--- DIRECTIONS FOR THIS TASK ---
Quote exactly the lines running from the line with "2.35 & 9.40 \\" to the end of the entries, including both, and nothing else.

--- RECORDS FOR THE TASK ---
***
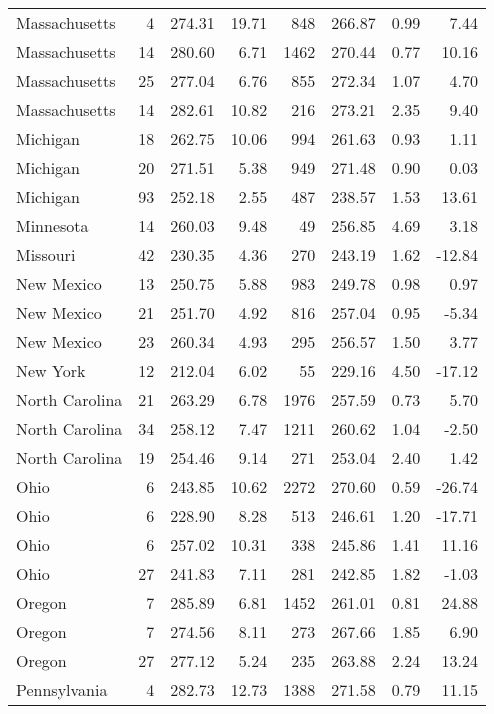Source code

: \begin{longtable}{lrrr@{\extracolsep{10pt}}rrrr}
  Massachusetts &   4 & 274.31 & 19.71 & 848 & 266.87 & 0.99 & 7.44 \\ 
  Massachusetts &  14 & 280.60 & 6.71 & 1462 & 270.44 & 0.77 & 10.16 \\ 
  Massachusetts &  25 & 277.04 & 6.76 & 855 & 272.34 & 1.07 & 4.70 \\ 
  Massachusetts &  14 & 282.61 & 10.82 & 216 & 273.21 & 2.35 & 9.40 \\ 
  Michigan &  18 & 262.75 & 10.06 & 994 & 261.63 & 0.93 & 1.11 \\ 
  Michigan &  20 & 271.51 & 5.38 & 949 & 271.48 & 0.90 & 0.03 \\ 
  Michigan &  93 & 252.18 & 2.55 & 487 & 238.57 & 1.53 & 13.61 \\ 
  Minnesota &  14 & 260.03 & 9.48 &  49 & 256.85 & 4.69 & 3.18 \\ 
  Missouri &  42 & 230.35 & 4.36 & 270 & 243.19 & 1.62 & -12.84 \\ 
  New Mexico &  13 & 250.75 & 5.88 & 983 & 249.78 & 0.98 & 0.97 \\ 
  New Mexico &  21 & 251.70 & 4.92 & 816 & 257.04 & 0.95 & -5.34 \\ 
  New Mexico &  23 & 260.34 & 4.93 & 295 & 256.57 & 1.50 & 3.77 \\ 
  New York &  12 & 212.04 & 6.02 &  55 & 229.16 & 4.50 & -17.12 \\ 
  North Carolina &  21 & 263.29 & 6.78 & 1976 & 257.59 & 0.73 & 5.70 \\ 
  North Carolina &  34 & 258.12 & 7.47 & 1211 & 260.62 & 1.04 & -2.50 \\ 
  North Carolina &  19 & 254.46 & 9.14 & 271 & 253.04 & 2.40 & 1.42 \\ 
  Ohio &   6 & 243.85 & 10.62 & 2272 & 270.60 & 0.59 & -26.74 \\ 
  Ohio &   6 & 228.90 & 8.28 & 513 & 246.61 & 1.20 & -17.71 \\ 
  Ohio &   6 & 257.02 & 10.31 & 338 & 245.86 & 1.41 & 11.16 \\ 
  Ohio &  27 & 241.83 & 7.11 & 281 & 242.85 & 1.82 & -1.03 \\ 
  Oregon &   7 & 285.89 & 6.81 & 1452 & 261.01 & 0.81 & 24.88 \\ 
  Oregon &   7 & 274.56 & 8.11 & 273 & 267.66 & 1.85 & 6.90 \\ 
  Oregon &  27 & 277.12 & 5.24 & 235 & 263.88 & 2.24 & 13.24 \\ 
  Pennsylvania &   4 & 282.73 & 12.73 & 1388 & 271.58 & 0.79 & 11.15 \\ 

\end{longtable}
***
--- WORKED SOLUTION ---
  Massachusetts &  14 & 282.61 & 10.82 & 216 & 273.21 & 2.35 & 9.40 \\ 
  Michigan &  18 & 262.75 & 10.06 & 994 & 261.63 & 0.93 & 1.11 \\ 
  Michigan &  20 & 271.51 & 5.38 & 949 & 271.48 & 0.90 & 0.03 \\ 
  Michigan &  93 & 252.18 & 2.55 & 487 & 238.57 & 1.53 & 13.61 \\ 
  Minnesota &  14 & 260.03 & 9.48 &  49 & 256.85 & 4.69 & 3.18 \\ 
  Missouri &  42 & 230.35 & 4.36 & 270 & 243.19 & 1.62 & -12.84 \\ 
  New Mexico &  13 & 250.75 & 5.88 & 983 & 249.78 & 0.98 & 0.97 \\ 
  New Mexico &  21 & 251.70 & 4.92 & 816 & 257.04 & 0.95 & -5.34 \\ 
  New Mexico &  23 & 260.34 & 4.93 & 295 & 256.57 & 1.50 & 3.77 \\ 
  New York &  12 & 212.04 & 6.02 &  55 & 229.16 & 4.50 & -17.12 \\ 
  North Carolina &  21 & 263.29 & 6.78 & 1976 & 257.59 & 0.73 & 5.70 \\ 
  North Carolina &  34 & 258.12 & 7.47 & 1211 & 260.62 & 1.04 & -2.50 \\ 
  North Carolina &  19 & 254.46 & 9.14 & 271 & 253.04 & 2.40 & 1.42 \\ 
  Ohio &   6 & 243.85 & 10.62 & 2272 & 270.60 & 0.59 & -26.74 \\ 
  Ohio &   6 & 228.90 & 8.28 & 513 & 246.61 & 1.20 & -17.71 \\ 
  Ohio &   6 & 257.02 & 10.31 & 338 & 245.86 & 1.41 & 11.16 \\ 
  Ohio &  27 & 241.83 & 7.11 & 281 & 242.85 & 1.82 & -1.03 \\ 
  Oregon &   7 & 285.89 & 6.81 & 1452 & 261.01 & 0.81 & 24.88 \\ 
  Oregon &   7 & 274.56 & 8.11 & 273 & 267.66 & 1.85 & 6.90 \\ 
  Oregon &  27 & 277.12 & 5.24 & 235 & 263.88 & 2.24 & 13.24 \\ 
  Pennsylvania &   4 & 282.73 & 12.73 & 1388 & 271.58 & 0.79 & 11.15 \\ 

\end{longtable}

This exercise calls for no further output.